If yes then I'd imagine that the power portofolio of the current archictecture would make it extremely difficult to think of such opportunities.

Jawed · Apr 2, 2009

trinibwoy said:
I'm really curious to see how/if LRB scales downward. With all the talk of doing rasterization and triangle setup in software that's gotta slow things down tremendously when the architecture is stripped down to an entry level configuration. I'm assuming that those fixed function bits don't scale much in either direction in current GPU families.

Slower GPUs, at lower resolution, will have less pixels to rasterise

Also their rasterisation technique, which hierarchically tile-searches for tiles that are fully enclosed by triangles (progressively smaller and smaller tiles in each iteration) - and then handles the straggly edge pixels as a "special case" once down to 4x4 areas of pixels (or MSAA samples), is highly parallelisable in the first phase. The straggly pixels/samples phase costs relatively little, so I really don't see this as a problem.

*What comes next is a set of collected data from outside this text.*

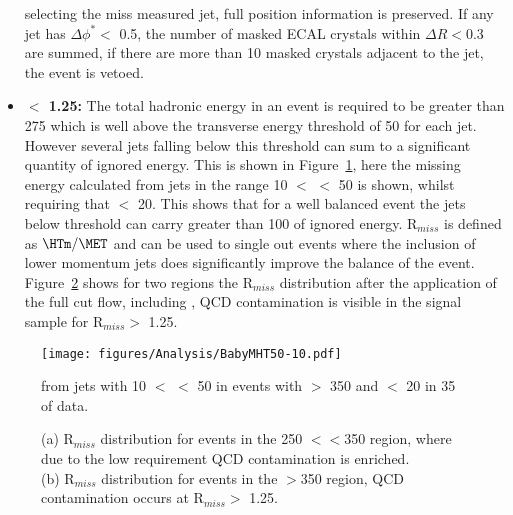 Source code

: \begin{itemize}
selecting the miss measured jet, full position information is preserved. If any 
jet has $\Delta\phi^{*} <$ 0.5, the number of masked ECAL crystals within 
$\Delta R < $0.3 are summed, if there are more than 10 masked crystals adjacent 
to the jet, the event is vetoed.
\item \textbf{\Rmiss$ <$ 1.25:} The total hadronic energy in an event is 
required to be greater than \unit{275}{\GeV} which is well above the transverse 
energy threshold of \unit{50}{\GeV} for each jet. However several jets falling 
below this threshold can sum to a significant quantity of ignored energy. This 
is shown in Figure~\ref{fig:figures_Analysis_BabyMHT50-10}, here the missing 
energy calculated from jets in the range \unit{10}{\GeV} $<$ \ET $<$ 
\unit{50}{\GeV} is shown, whilst requiring that \MET $<$ \unit{20}{\GeV}. This 
shows that for a well balanced event the jets below threshold can carry greater 
than \unit{100}{\GeV} of ignored energy. R$_{miss}$ is defined as $\HTm \slash 
\MET$ and can be used to single out events where the inclusion of lower 
momentum jets does significantly improve the balance of the event. 
Figure~\ref{fig:MHTovMET_lowHT_highHT} shows for two \HT regions the R$_{miss}$ 
distribution after the application of the full cut flow, including \alt, QCD 
contamination is visible in the signal sample for R$_{miss} >$ 1.25. 
\end{itemize}


\begin{figure}[htbp]
  \centering
    \texttt{[image: figures/Analysis/BabyMHT50-10.pdf]}
  \caption{\HTm from jets with \unit{10}{\GeV} $<$ \ET $<$ \unit{50}{\GeV} in events with \HT $>$ \unit{350}{\GeV} and \MET $<$ \unit{20}{\GeV} in \unit{35}{\invpicobarn} of data.}
  \label{fig:figures_Analysis_BabyMHT50-10}
\end{figure}

\begin{figure}[htbp]
  \centering
\caption{(a) R$_{miss}$ distribution for events in the \unit{250}{\GeV} 
$<$\HT$<$\unit{350}{\GeV} region, where due to the low \HT requirement QCD 
contamination is enriched. \\ (b) R$_{miss}$ distribution for events in the 
\HT$>$\unit{350}{\GeV} region, QCD contamination occurs at R$_{miss} >$ 1.25.}
\label{fig:MHTovMET_lowHT_highHT}
\end{figure}


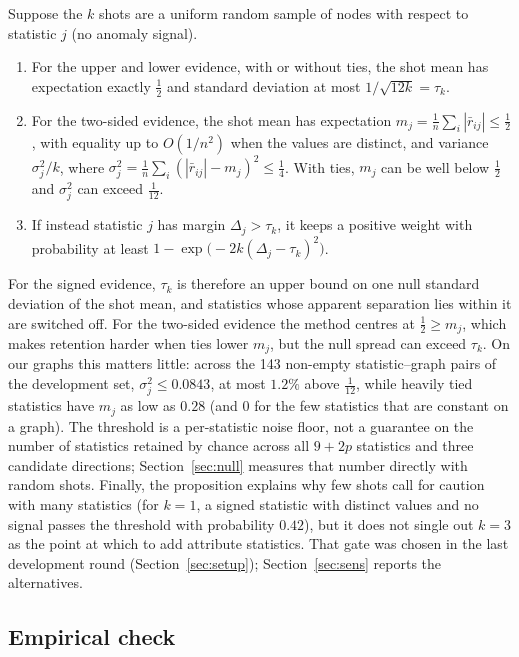 \begin{proposition}\label{prop:tau}
Suppose the $k$ shots are a uniform random sample of nodes with respect to statistic $j$ (no anomaly signal).
\begin{enumerate}
\item[(a)] For the upper and lower evidence, with or without ties, the shot mean has expectation exactly $\tfrac12$ and standard deviation at most $1/\sqrt{12k} = \tau_k$.
\item[(b)] For the two-sided evidence, the shot mean has expectation $m_j = \frac1n\sum_i |\bar r_{ij}| \le \tfrac12$, with equality up to $O(1/n^2)$ when the values are distinct, and variance $\sigma_{j}^2/k$, where $\sigma_j^2 = \frac1n\sum_i(|\bar r_{ij}| - m_j)^2 \le \tfrac14$. With ties, $m_j$ can be well below $\tfrac12$ and $\sigma_j^2$ can exceed $\tfrac1{12}$.
\item[(c)] If instead statistic $j$ has margin $\Delta_j > \tau_k$, it keeps a positive weight with probability at least $1 - \exp\!\big(-2k(\Delta_j - \tau_k)^2\big)$.
\end{enumerate}
\end{proposition}

For the signed evidence, $\tau_k$ is therefore an upper bound on one null standard deviation of the shot mean, and statistics whose apparent separation lies within it are switched off. For the two-sided evidence the method centres at $\tfrac12 \ge m_j$, which makes retention harder when ties lower $m_j$, but the null spread can exceed $\tau_k$. On our graphs this matters little: across the 143 non-empty statistic--graph pairs of the development set, $\sigma_j^2 \le 0.0843$, at most $1.2\%$ above $\tfrac1{12}$, while heavily tied statistics have $m_j$ as low as $0.28$ (and $0$ for the few statistics that are constant on a graph). The threshold is a per-statistic noise floor, not a guarantee on the number of statistics retained by chance across all $9+2p$ statistics and three candidate directions; Section~\ref{sec:null} measures that number directly with random shots. Finally, the proposition explains why few shots call for caution with many statistics (for $k=1$, a signed statistic with distinct values and no signal passes the threshold with probability $0.42$), but it does not single out $k = 3$ as the point at which to add attribute statistics. That gate was chosen in the last development round (Section~\ref{sec:setup}); Section~\ref{sec:sens} reports the alternatives.

\subsection{Empirical check}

I suspect Larrabee could be some medium-sized die (200mm2 ish) that's solely speed-binned - perhaps with some memory-interface binning in the same way that NVidia bins for memory interface.

There may not be much speed-binning though as Intel repeatedly claims that they're aiming for the process-clocks sweetspot, which appears to be somewhere in the 1 to 2GHz region. I wonder if Atom clock speeds are a clue here?

Jawed

bowman · Apr 2, 2009

I'm wondering if the low clocks are a conscious choice or simply a hard limit they encountered on the first chips.

If it's just for performance per watt considerations I wonder how much headroom there is for those of us who couldn't care less about power and heat concerns.

crystall · Apr 2, 2009

Nick said:
Why? It simply rebalances itself. There are no bottlenecks, just hotspots. As long as there is very high utilization of the cores, that's more optimal than a GPU (where it's either a bottleneck or wasted silicon - often both).

That's true but from Abrash's slides I believe we'll be a bit underwhelmed by this ability, see slide 114 for example (he's talking about rasterization):

"Will still not match dedicated hardware peak rates per square millimeter on average"

That doesn't bode well from a performance POV because it means that when all of Larrabee ALU resources are dedicated to rasterization alone it still cannot match the RBEs of current GPUs.

Another thing which bugs me as far as rasterization goes is MSAA. I really believe that Larrabee should employ different AA techinques compared to the GPUs because they are not going to work very well. Take for example the Starcraft II paper as that's probably the kind of code that Larrabee will need to run.

The engine draws into 4 MRTs with four FP16 channels each, that's 32 bytes worth of data per pixel or 128 KiB for a 64x64 tile. That fits in Larrabee's L2 (256 KiB) for its default tile size. But let's say we want to do 4xMSAA, now we're talking about 512 KiB worth of data, either you have to reduce the tile size or draw to a MRT at a time in a multi-pass fashion (ouch!). Abrash's description of Larrabee rasterizer shows it working on 64x64 macro tiles made of 16 16x16 sub-tiles mad of 16 4x4 sub-sub-tiles and so on and so forth because of the 16-elements vector widths. So to fit the 4xMSAA MRTs in the L2 either you shrink the tile size to 32x32 which cannot be divided into 16 sub-tiles hence reducing the efficiency of the rasterizer (it would be working on 8x8 tiles with less chances of trivially rejecting/accepting a tile) or with much smaller 16x16 tiles which would increase the time spent binning the polygons quite a bit. Maybe considering how the rasterizer works a 64x16 tile might be a solution to this problem if they can support non-square tiles... Anyway it seems to me that MSAA cost on Larrabee is going to be higher than the 'simple' fill-rate increase one would except.

crystall · Apr 2, 2009

Jawed said:
I suspect Larrabee could be some medium-sized die (200mm2 ish) that's solely speed-binned - perhaps with some memory-interface binning in the same way that NVidia bins for memory interface.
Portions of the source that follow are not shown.